[Start of section]

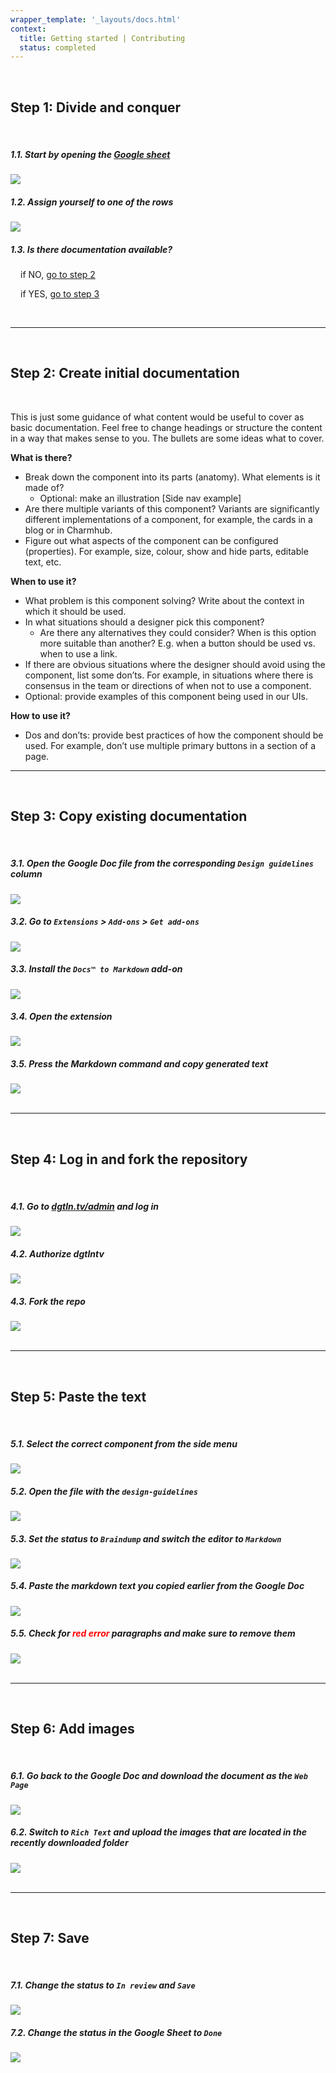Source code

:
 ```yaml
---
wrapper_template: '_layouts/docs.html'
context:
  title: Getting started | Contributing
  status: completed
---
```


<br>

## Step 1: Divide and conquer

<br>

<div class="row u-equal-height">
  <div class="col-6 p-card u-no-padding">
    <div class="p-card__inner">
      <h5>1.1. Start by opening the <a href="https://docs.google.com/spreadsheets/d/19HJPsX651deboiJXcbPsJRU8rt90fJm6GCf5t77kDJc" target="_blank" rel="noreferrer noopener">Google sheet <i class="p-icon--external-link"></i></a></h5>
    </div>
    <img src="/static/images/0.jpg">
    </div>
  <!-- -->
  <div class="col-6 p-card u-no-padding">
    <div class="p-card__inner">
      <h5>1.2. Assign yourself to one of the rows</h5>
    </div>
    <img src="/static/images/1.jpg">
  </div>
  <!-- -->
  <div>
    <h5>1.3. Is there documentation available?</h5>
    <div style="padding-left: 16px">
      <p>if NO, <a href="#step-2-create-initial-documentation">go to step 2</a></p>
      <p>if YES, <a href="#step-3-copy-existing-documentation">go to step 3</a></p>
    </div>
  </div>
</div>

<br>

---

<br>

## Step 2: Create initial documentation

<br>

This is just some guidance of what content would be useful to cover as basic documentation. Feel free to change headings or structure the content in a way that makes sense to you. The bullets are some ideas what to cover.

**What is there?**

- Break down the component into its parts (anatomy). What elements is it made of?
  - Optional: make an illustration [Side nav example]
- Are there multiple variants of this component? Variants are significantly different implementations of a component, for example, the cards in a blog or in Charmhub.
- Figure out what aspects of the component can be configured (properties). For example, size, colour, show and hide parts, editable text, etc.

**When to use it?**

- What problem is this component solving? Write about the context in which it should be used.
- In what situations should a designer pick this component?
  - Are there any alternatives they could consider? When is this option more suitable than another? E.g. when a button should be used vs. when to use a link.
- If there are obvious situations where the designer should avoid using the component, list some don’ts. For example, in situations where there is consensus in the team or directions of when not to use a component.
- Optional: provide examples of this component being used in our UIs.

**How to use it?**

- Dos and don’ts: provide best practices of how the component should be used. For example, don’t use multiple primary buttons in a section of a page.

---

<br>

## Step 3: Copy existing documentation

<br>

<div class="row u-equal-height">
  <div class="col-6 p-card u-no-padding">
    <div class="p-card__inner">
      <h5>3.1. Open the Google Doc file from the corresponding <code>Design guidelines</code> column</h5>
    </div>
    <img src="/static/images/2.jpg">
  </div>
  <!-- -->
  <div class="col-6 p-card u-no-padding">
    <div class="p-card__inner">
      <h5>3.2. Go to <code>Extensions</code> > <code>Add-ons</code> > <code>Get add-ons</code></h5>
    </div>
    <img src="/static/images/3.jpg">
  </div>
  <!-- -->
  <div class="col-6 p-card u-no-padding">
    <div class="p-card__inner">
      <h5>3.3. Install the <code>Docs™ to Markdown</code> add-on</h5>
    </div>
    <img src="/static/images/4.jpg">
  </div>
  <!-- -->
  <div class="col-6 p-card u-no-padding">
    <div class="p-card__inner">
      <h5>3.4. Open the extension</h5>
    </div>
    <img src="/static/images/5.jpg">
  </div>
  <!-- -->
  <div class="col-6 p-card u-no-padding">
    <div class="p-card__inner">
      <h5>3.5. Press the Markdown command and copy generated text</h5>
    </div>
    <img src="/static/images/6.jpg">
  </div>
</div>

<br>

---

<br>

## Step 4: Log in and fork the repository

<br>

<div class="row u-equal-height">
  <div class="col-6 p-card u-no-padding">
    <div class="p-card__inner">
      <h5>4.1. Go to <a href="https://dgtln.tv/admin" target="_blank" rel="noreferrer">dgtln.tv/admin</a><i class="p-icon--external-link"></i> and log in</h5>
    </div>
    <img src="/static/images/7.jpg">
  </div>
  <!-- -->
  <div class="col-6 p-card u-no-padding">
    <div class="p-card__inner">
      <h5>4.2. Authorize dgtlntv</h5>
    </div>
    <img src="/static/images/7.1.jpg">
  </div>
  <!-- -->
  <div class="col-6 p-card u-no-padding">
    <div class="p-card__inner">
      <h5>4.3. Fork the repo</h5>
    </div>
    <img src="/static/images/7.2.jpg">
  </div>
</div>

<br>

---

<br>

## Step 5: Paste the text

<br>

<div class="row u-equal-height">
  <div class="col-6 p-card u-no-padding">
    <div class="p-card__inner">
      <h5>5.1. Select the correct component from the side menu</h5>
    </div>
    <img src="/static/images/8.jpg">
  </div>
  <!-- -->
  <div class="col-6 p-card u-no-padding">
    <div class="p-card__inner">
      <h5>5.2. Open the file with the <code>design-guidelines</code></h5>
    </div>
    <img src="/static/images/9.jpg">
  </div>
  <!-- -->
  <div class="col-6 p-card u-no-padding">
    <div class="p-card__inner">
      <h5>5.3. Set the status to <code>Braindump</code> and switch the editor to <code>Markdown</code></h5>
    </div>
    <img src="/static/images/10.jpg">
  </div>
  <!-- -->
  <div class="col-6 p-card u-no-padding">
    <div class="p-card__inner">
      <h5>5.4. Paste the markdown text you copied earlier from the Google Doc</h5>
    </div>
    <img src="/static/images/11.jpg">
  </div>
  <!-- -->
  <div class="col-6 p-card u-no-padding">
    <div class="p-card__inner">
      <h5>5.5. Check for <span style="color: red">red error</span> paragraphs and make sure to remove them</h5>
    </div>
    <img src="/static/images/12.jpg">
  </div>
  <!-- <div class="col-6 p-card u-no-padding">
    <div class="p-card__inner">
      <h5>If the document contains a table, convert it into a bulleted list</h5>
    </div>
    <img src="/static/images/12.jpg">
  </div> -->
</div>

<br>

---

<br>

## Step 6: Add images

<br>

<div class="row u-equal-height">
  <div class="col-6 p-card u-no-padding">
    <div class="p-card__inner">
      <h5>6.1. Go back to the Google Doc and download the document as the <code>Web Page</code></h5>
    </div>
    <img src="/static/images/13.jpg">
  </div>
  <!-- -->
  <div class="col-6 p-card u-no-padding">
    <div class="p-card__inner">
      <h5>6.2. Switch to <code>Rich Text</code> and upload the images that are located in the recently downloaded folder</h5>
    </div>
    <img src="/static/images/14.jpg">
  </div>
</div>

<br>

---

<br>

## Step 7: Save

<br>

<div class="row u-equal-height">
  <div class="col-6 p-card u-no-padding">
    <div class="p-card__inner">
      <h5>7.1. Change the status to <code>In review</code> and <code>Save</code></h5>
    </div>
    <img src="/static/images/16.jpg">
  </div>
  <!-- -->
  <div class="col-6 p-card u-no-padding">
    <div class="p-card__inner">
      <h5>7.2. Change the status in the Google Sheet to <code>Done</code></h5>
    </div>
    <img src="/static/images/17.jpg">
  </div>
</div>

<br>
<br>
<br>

[End of section]
[Start of section]

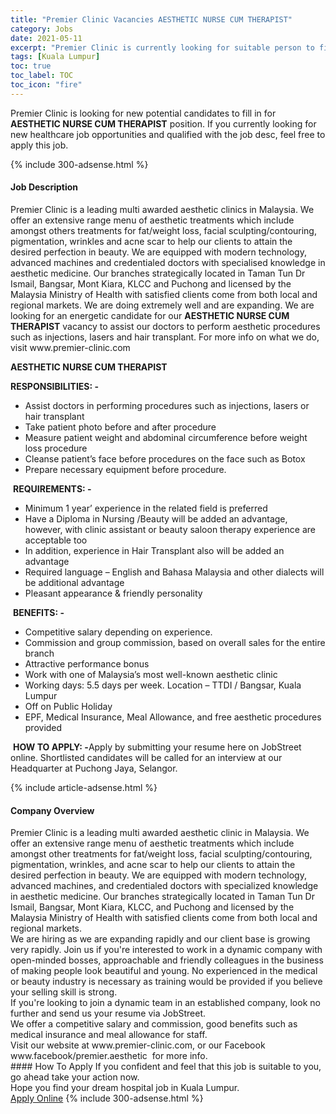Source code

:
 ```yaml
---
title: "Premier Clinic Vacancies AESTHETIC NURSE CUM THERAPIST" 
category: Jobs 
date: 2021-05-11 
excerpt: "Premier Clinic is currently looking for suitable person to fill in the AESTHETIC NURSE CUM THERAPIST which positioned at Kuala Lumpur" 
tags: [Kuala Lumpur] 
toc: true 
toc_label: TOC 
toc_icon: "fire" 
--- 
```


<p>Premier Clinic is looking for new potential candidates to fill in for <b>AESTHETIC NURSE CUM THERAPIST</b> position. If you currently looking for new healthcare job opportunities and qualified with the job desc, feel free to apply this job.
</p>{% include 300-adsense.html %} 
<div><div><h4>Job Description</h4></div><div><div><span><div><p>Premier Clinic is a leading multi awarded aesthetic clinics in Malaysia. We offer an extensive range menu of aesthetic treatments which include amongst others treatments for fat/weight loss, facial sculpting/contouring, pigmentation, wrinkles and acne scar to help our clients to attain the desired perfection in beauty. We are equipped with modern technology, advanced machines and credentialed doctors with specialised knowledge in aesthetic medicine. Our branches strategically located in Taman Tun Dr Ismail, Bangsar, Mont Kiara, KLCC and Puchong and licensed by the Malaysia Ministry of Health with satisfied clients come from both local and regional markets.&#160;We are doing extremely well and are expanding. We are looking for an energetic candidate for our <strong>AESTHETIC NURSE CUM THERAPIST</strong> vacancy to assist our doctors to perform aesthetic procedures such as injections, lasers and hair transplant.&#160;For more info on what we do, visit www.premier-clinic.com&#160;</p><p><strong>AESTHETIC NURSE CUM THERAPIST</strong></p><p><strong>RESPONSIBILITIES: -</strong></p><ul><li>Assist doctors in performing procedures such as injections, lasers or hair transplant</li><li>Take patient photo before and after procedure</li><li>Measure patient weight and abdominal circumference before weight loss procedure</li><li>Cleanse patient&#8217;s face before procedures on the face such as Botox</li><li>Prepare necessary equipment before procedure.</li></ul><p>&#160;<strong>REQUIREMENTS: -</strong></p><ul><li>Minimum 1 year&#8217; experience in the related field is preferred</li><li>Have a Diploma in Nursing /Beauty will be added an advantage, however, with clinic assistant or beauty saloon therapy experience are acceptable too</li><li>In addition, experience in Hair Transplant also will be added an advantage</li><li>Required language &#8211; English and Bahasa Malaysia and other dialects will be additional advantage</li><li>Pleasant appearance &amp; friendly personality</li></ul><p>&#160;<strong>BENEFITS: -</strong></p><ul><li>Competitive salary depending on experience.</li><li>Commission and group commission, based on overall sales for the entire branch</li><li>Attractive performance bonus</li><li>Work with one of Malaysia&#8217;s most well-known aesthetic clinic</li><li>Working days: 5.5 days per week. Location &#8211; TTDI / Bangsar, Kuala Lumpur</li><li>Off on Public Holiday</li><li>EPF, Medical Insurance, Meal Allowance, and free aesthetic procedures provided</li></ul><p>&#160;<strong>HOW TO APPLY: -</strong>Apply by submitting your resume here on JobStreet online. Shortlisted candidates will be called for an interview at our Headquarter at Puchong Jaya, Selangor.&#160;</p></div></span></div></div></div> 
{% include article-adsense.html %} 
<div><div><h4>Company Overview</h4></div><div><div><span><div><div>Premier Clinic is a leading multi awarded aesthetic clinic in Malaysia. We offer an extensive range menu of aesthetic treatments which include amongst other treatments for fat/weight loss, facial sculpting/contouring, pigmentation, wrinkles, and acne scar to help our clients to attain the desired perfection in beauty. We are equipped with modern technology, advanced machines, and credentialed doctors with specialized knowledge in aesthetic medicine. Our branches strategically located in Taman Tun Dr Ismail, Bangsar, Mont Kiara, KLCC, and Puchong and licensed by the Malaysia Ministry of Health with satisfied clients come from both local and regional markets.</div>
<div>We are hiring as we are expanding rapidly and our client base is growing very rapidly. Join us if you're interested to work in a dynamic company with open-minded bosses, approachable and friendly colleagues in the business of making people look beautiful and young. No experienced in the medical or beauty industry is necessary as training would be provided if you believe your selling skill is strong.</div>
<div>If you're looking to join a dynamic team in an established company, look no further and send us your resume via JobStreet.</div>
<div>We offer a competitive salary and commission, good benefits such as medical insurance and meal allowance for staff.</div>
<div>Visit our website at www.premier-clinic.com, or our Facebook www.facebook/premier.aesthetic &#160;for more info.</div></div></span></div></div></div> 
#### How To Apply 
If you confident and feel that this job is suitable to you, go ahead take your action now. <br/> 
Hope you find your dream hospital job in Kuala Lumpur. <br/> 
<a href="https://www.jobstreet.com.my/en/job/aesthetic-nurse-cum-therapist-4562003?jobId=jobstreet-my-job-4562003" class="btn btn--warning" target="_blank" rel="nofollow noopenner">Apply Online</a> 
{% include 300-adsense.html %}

[End of section]
[Start of section]

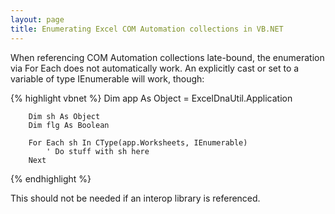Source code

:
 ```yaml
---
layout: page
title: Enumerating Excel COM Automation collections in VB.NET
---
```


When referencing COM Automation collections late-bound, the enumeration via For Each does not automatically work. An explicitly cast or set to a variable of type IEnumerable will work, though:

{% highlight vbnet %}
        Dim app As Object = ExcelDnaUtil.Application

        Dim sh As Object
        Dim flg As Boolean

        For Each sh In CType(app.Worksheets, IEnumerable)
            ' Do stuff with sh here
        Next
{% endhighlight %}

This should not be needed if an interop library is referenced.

[End of section]

- [The task]: Wherever a line in the entries above holds "target", copy that line.

- [Solution]:
      <h5>1.1. Start by opening the <a href="https://docs.google.com/spreadsheets/d/19HJPsX651deboiJXcbPsJRU8rt90fJm6GCf5t77kDJc" target="_blank" rel="noreferrer noopener">Google sheet <i class="p-icon--external-link"></i></a></h5>
      <h5>4.1. Go to <a href="https://dgtln.tv/admin" target="_blank" rel="noreferrer">dgtln.tv/admin</a><i class="p-icon--external-link"></i> and log in</h5>
<a href="https://www.jobstreet.com.my/en/job/aesthetic-nurse-cum-therapist-4562003?jobId=jobstreet-my-job-4562003" class="btn btn--warning" target="_blank" rel="nofollow noopenner">Apply Online</a> 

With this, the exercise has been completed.